DATA FOR THIS EXERCISE START

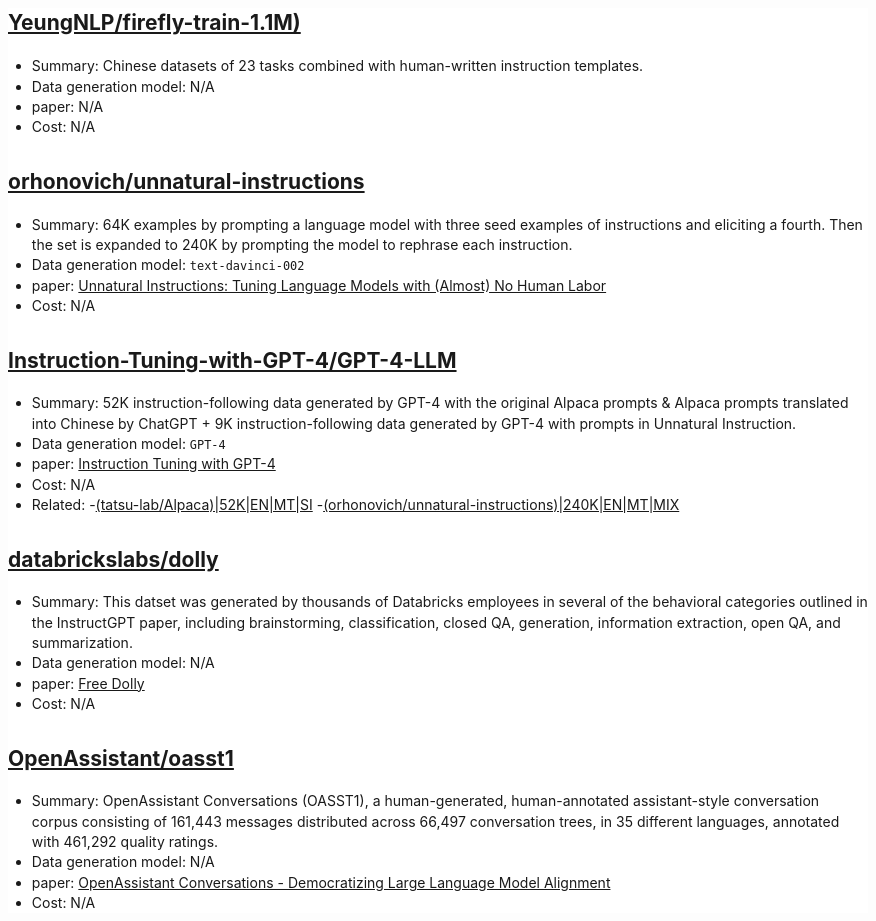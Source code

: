 ## [YeungNLP/firefly-train-1.1M)](https://huggingface.co/datasets/YeungNLP/firefly-train-1.1M)
- Summary: Chinese datasets of 23 tasks combined with human-written instruction templates. 
- Data generation model: N/A
- paper: N/A
- Cost: N/A

## [orhonovich/unnatural-instructions](https://github.com/orhonovich/unnatural-instructions)
- Summary: 64K examples by prompting a language model with three seed examples of instructions and eliciting a fourth. Then the set is expanded to 240K by prompting the model to rephrase each instruction.
- Data generation model: `text-davinci-002`
- paper: [Unnatural Instructions: Tuning Language Models with (Almost) No Human Labor](https://arxiv.org/abs/2212.09689)
- Cost: N/A

## [Instruction-Tuning-with-GPT-4/GPT-4-LLM](https://github.com/Instruction-Tuning-with-GPT-4/GPT-4-LLM)
- Summary: 52K instruction-following data generated by GPT-4 with the original Alpaca prompts & Alpaca prompts translated into Chinese by ChatGPT + 9K instruction-following data generated by GPT-4 with prompts in Unnatural Instruction.
- Data generation model: `GPT-4`
- paper: [Instruction Tuning with GPT-4](https://arxiv.org/abs/2304.03277)
- Cost: N/A
- Related: 
    -[(tatsu-lab/Alpaca)|52K|EN|MT|SI](https://github.com/tatsu-lab/stanford_alpaca)
    -[(orhonovich/unnatural-instructions)|240K|EN|MT|MIX](https://github.com/orhonovich/unnatural-instructions)

## [databrickslabs/dolly](https://github.com/databrickslabs/dolly/tree/master/data)
- Summary: This datset was generated by thousands of Databricks employees in several of the behavioral categories outlined in the InstructGPT paper, including brainstorming, classification, closed QA, generation, information extraction, open QA, and summarization.
- Data generation model: N/A
- paper: [Free Dolly](https://www.databricks.com/blog/2023/04/12/dolly-first-open-commercially-viable-instruction-tuned-llm)
- Cost: N/A

## [OpenAssistant/oasst1](https://huggingface.co/datasets/OpenAssistant/oasst1)
- Summary: OpenAssistant Conversations (OASST1), a human-generated, human-annotated assistant-style conversation corpus consisting of 161,443 messages distributed across 66,497 conversation trees, in 35 different languages, annotated with 461,292 quality ratings. 
- Data generation model: N/A
- paper: [OpenAssistant Conversations - Democratizing Large Language Model Alignment](https://drive.google.com/file/d/10iR5hKwFqAKhL3umx8muOWSRm7hs5FqX/view)
- Cost: N/A
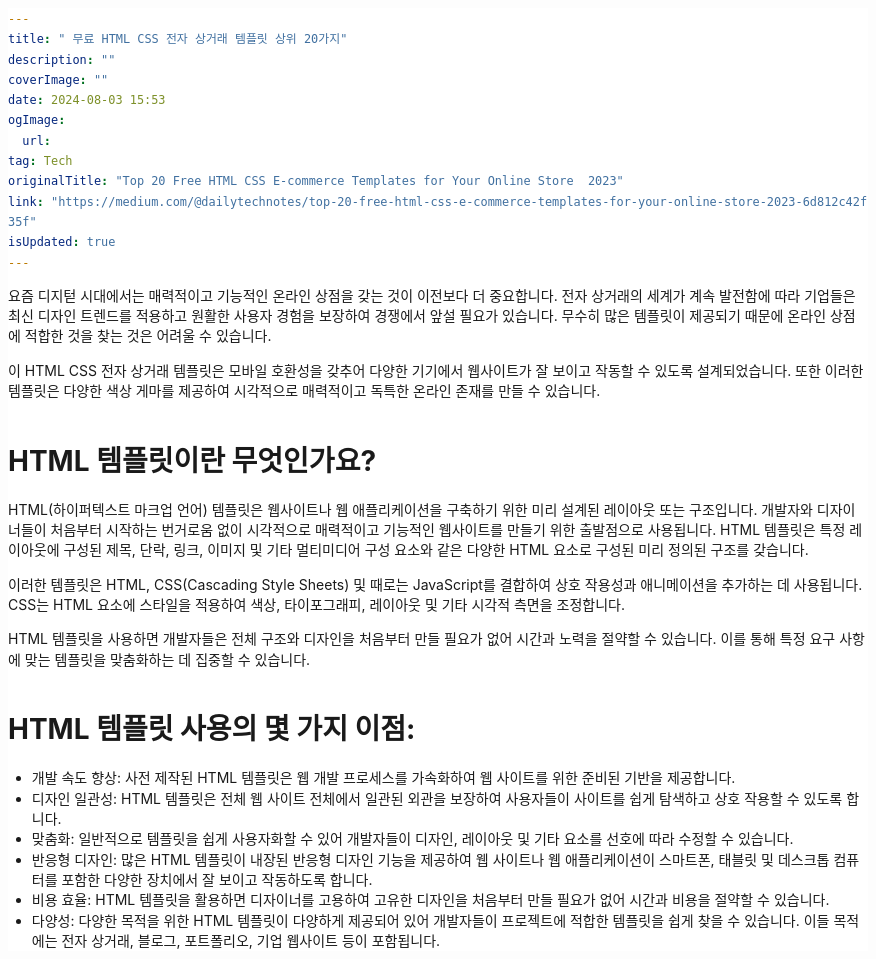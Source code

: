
 ```yaml
---
title: " 무료 HTML CSS 전자 상거래 템플릿 상위 20가지"
description: ""
coverImage: ""
date: 2024-08-03 15:53
ogImage:
  url:
tag: Tech
originalTitle: "Top 20 Free HTML CSS E-commerce Templates for Your Online Store  2023"
link: "https://medium.com/@dailytechnotes/top-20-free-html-css-e-commerce-templates-for-your-online-store-2023-6d812c42f35f"
isUpdated: true
---
```


요즘 디지턷 시대에서는 매력적이고 기능적인 온라인 상점을 갖는 것이 이전보다 더 중요합니다. 전자 상거래의 세계가 계속 발전함에 따라 기업들은 최신 디자인 트렌드를 적용하고 원활한 사용자 경험을 보장하여 경쟁에서 앞설 필요가 있습니다. 무수히 많은 템플릿이 제공되기 때문에 온라인 상점에 적합한 것을 찾는 것은 어려울 수 있습니다.

이 HTML CSS 전자 상거래 템플릿은 모바일 호환성을 갖추어 다양한 기기에서 웹사이트가 잘 보이고 작동할 수 있도록 설계되었습니다. 또한 이러한 템플릿은 다양한 색상 게마를 제공하여 시각적으로 매력적이고 독특한 온라인 존재를 만들 수 있습니다.

# HTML 템플릿이란 무엇인가요?

HTML(하이퍼텍스트 마크업 언어) 템플릿은 웹사이트나 웹 애플리케이션을 구축하기 위한 미리 설계된 레이아웃 또는 구조입니다. 개발자와 디자이너들이 처음부터 시작하는 번거로움 없이 시각적으로 매력적이고 기능적인 웹사이트를 만들기 위한 출발점으로 사용됩니다. HTML 템플릿은 특정 레이아웃에 구성된 제목, 단락, 링크, 이미지 및 기타 멀티미디어 구성 요소와 같은 다양한 HTML 요소로 구성된 미리 정의된 구조를 갖습니다.



<ins class="adsbygoogle"
     style="display:block"
     data-ad-client="ca-pub-4877378276818686"
     data-ad-slot="1898504329"
     data-ad-format="auto"
     data-full-width-responsive="true"></ins>

<script>
     (adsbygoogle = window.adsbygoogle || []).push({});
</script>

이러한 템플릿은 HTML, CSS(Cascading Style Sheets) 및 때로는 JavaScript를 결합하여 상호 작용성과 애니메이션을 추가하는 데 사용됩니다. CSS는 HTML 요소에 스타일을 적용하여 색상, 타이포그래피, 레이아웃 및 기타 시각적 측면을 조정합니다.

HTML 템플릿을 사용하면 개발자들은 전체 구조와 디자인을 처음부터 만들 필요가 없어 시간과 노력을 절약할 수 있습니다. 이를 통해 특정 요구 사항에 맞는 템플릿을 맞춤화하는 데 집중할 수 있습니다.

# HTML 템플릿 사용의 몇 가지 이점:

- 개발 속도 향상: 사전 제작된 HTML 템플릿은 웹 개발 프로세스를 가속화하여 웹 사이트를 위한 준비된 기반을 제공합니다.
- 디자인 일관성: HTML 템플릿은 전체 웹 사이트 전체에서 일관된 외관을 보장하여 사용자들이 사이트를 쉽게 탐색하고 상호 작용할 수 있도록 합니다.
- 맞춤화: 일반적으로 템플릿을 쉽게 사용자화할 수 있어 개발자들이 디자인, 레이아웃 및 기타 요소를 선호에 따라 수정할 수 있습니다.
- 반응형 디자인: 많은 HTML 템플릿이 내장된 반응형 디자인 기능을 제공하여 웹 사이트나 웹 애플리케이션이 스마트폰, 태블릿 및 데스크톱 컴퓨터를 포함한 다양한 장치에서 잘 보이고 작동하도록 합니다.
- 비용 효율: HTML 템플릿을 활용하면 디자이너를 고용하여 고유한 디자인을 처음부터 만들 필요가 없어 시간과 비용을 절약할 수 있습니다.
- 다양성: 다양한 목적을 위한 HTML 템플릿이 다양하게 제공되어 있어 개발자들이 프로젝트에 적합한 템플릿을 쉽게 찾을 수 있습니다. 이들 목적에는 전자 상거래, 블로그, 포트폴리오, 기업 웹사이트 등이 포함됩니다.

DATA FOR THIS EXERCISE END

**EXERCISE GOAL:** The answer must be the full listing retyped exactly, with no pictures in it.

**TASK SOLUTION:**
Source code

: ## [YeungNLP/firefly-train-1.1M)](https://huggingface.co/datasets/YeungNLP/firefly-train-1.1M)
- Summary: Chinese datasets of 23 tasks combined with human-written instruction templates. 
- Data generation model: N/A
- paper: N/A
- Cost: N/A

## [orhonovich/unnatural-instructions](https://github.com/orhonovich/unnatural-instructions)
- Summary: 64K examples by prompting a language model with three seed examples of instructions and eliciting a fourth. Then the set is expanded to 240K by prompting the model to rephrase each instruction.
- Data generation model: `text-davinci-002`
- paper: [Unnatural Instructions: Tuning Language Models with (Almost) No Human Labor](https://arxiv.org/abs/2212.09689)
- Cost: N/A

## [Instruction-Tuning-with-GPT-4/GPT-4-LLM](https://github.com/Instruction-Tuning-with-GPT-4/GPT-4-LLM)
- Summary: 52K instruction-following data generated by GPT-4 with the original Alpaca prompts & Alpaca prompts translated into Chinese by ChatGPT + 9K instruction-following data generated by GPT-4 with prompts in Unnatural Instruction.
- Data generation model: `GPT-4`
- paper: [Instruction Tuning with GPT-4](https://arxiv.org/abs/2304.03277)
- Cost: N/A
- Related: 
    -[(tatsu-lab/Alpaca)|52K|EN|MT|SI](https://github.com/tatsu-lab/stanford_alpaca)
    -[(orhonovich/unnatural-instructions)|240K|EN|MT|MIX](https://github.com/orhonovich/unnatural-instructions)

## [databrickslabs/dolly](https://github.com/databrickslabs/dolly/tree/master/data)
- Summary: This datset was generated by thousands of Databricks employees in several of the behavioral categories outlined in the InstructGPT paper, including brainstorming, classification, closed QA, generation, information extraction, open QA, and summarization.
- Data generation model: N/A
- paper: [Free Dolly](https://www.databricks.com/blog/2023/04/12/dolly-first-open-commercially-viable-instruction-tuned-llm)
- Cost: N/A

## [OpenAssistant/oasst1](https://huggingface.co/datasets/OpenAssistant/oasst1)
- Summary: OpenAssistant Conversations (OASST1), a human-generated, human-annotated assistant-style conversation corpus consisting of 161,443 messages distributed across 66,497 conversation trees, in 35 different languages, annotated with 461,292 quality ratings. 
- Data generation model: N/A
- paper: [OpenAssistant Conversations - Democratizing Large Language Model Alignment](https://drive.google.com/file/d/10iR5hKwFqAKhL3umx8muOWSRm7hs5FqX/view)
- Cost: N/A
Source code

:
 ```yaml
---
title: " 무료 HTML CSS 전자 상거래 템플릿 상위 20가지"
description: ""
coverImage: ""
date: 2024-08-03 15:53
ogImage:
  url:
tag: Tech
originalTitle: "Top 20 Free HTML CSS E-commerce Templates for Your Online Store  2023"
link: "https://medium.com/@dailytechnotes/top-20-free-html-css-e-commerce-templates-for-your-online-store-2023-6d812c42f35f"
isUpdated: true
---
```


요즘 디지턷 시대에서는 매력적이고 기능적인 온라인 상점을 갖는 것이 이전보다 더 중요합니다. 전자 상거래의 세계가 계속 발전함에 따라 기업들은 최신 디자인 트렌드를 적용하고 원활한 사용자 경험을 보장하여 경쟁에서 앞설 필요가 있습니다. 무수히 많은 템플릿이 제공되기 때문에 온라인 상점에 적합한 것을 찾는 것은 어려울 수 있습니다.

이 HTML CSS 전자 상거래 템플릿은 모바일 호환성을 갖추어 다양한 기기에서 웹사이트가 잘 보이고 작동할 수 있도록 설계되었습니다. 또한 이러한 템플릿은 다양한 색상 게마를 제공하여 시각적으로 매력적이고 독특한 온라인 존재를 만들 수 있습니다.

# HTML 템플릿이란 무엇인가요?

HTML(하이퍼텍스트 마크업 언어) 템플릿은 웹사이트나 웹 애플리케이션을 구축하기 위한 미리 설계된 레이아웃 또는 구조입니다. 개발자와 디자이너들이 처음부터 시작하는 번거로움 없이 시각적으로 매력적이고 기능적인 웹사이트를 만들기 위한 출발점으로 사용됩니다. HTML 템플릿은 특정 레이아웃에 구성된 제목, 단락, 링크, 이미지 및 기타 멀티미디어 구성 요소와 같은 다양한 HTML 요소로 구성된 미리 정의된 구조를 갖습니다.



<ins class="adsbygoogle"
     style="display:block"
     data-ad-client="ca-pub-4877378276818686"
     data-ad-slot="1898504329"
     data-ad-format="auto"
     data-full-width-responsive="true"></ins>

<script>
     (adsbygoogle = window.adsbygoogle || []).push({});
</script>

이러한 템플릿은 HTML, CSS(Cascading Style Sheets) 및 때로는 JavaScript를 결합하여 상호 작용성과 애니메이션을 추가하는 데 사용됩니다. CSS는 HTML 요소에 스타일을 적용하여 색상, 타이포그래피, 레이아웃 및 기타 시각적 측면을 조정합니다.

HTML 템플릿을 사용하면 개발자들은 전체 구조와 디자인을 처음부터 만들 필요가 없어 시간과 노력을 절약할 수 있습니다. 이를 통해 특정 요구 사항에 맞는 템플릿을 맞춤화하는 데 집중할 수 있습니다.

# HTML 템플릿 사용의 몇 가지 이점:

- 개발 속도 향상: 사전 제작된 HTML 템플릿은 웹 개발 프로세스를 가속화하여 웹 사이트를 위한 준비된 기반을 제공합니다.
- 디자인 일관성: HTML 템플릿은 전체 웹 사이트 전체에서 일관된 외관을 보장하여 사용자들이 사이트를 쉽게 탐색하고 상호 작용할 수 있도록 합니다.
- 맞춤화: 일반적으로 템플릿을 쉽게 사용자화할 수 있어 개발자들이 디자인, 레이아웃 및 기타 요소를 선호에 따라 수정할 수 있습니다.
- 반응형 디자인: 많은 HTML 템플릿이 내장된 반응형 디자인 기능을 제공하여 웹 사이트나 웹 애플리케이션이 스마트폰, 태블릿 및 데스크톱 컴퓨터를 포함한 다양한 장치에서 잘 보이고 작동하도록 합니다.
- 비용 효율: HTML 템플릿을 활용하면 디자이너를 고용하여 고유한 디자인을 처음부터 만들 필요가 없어 시간과 비용을 절약할 수 있습니다.
- 다양성: 다양한 목적을 위한 HTML 템플릿이 다양하게 제공되어 있어 개발자들이 프로젝트에 적합한 템플릿을 쉽게 찾을 수 있습니다. 이들 목적에는 전자 상거래, 블로그, 포트폴리오, 기업 웹사이트 등이 포함됩니다.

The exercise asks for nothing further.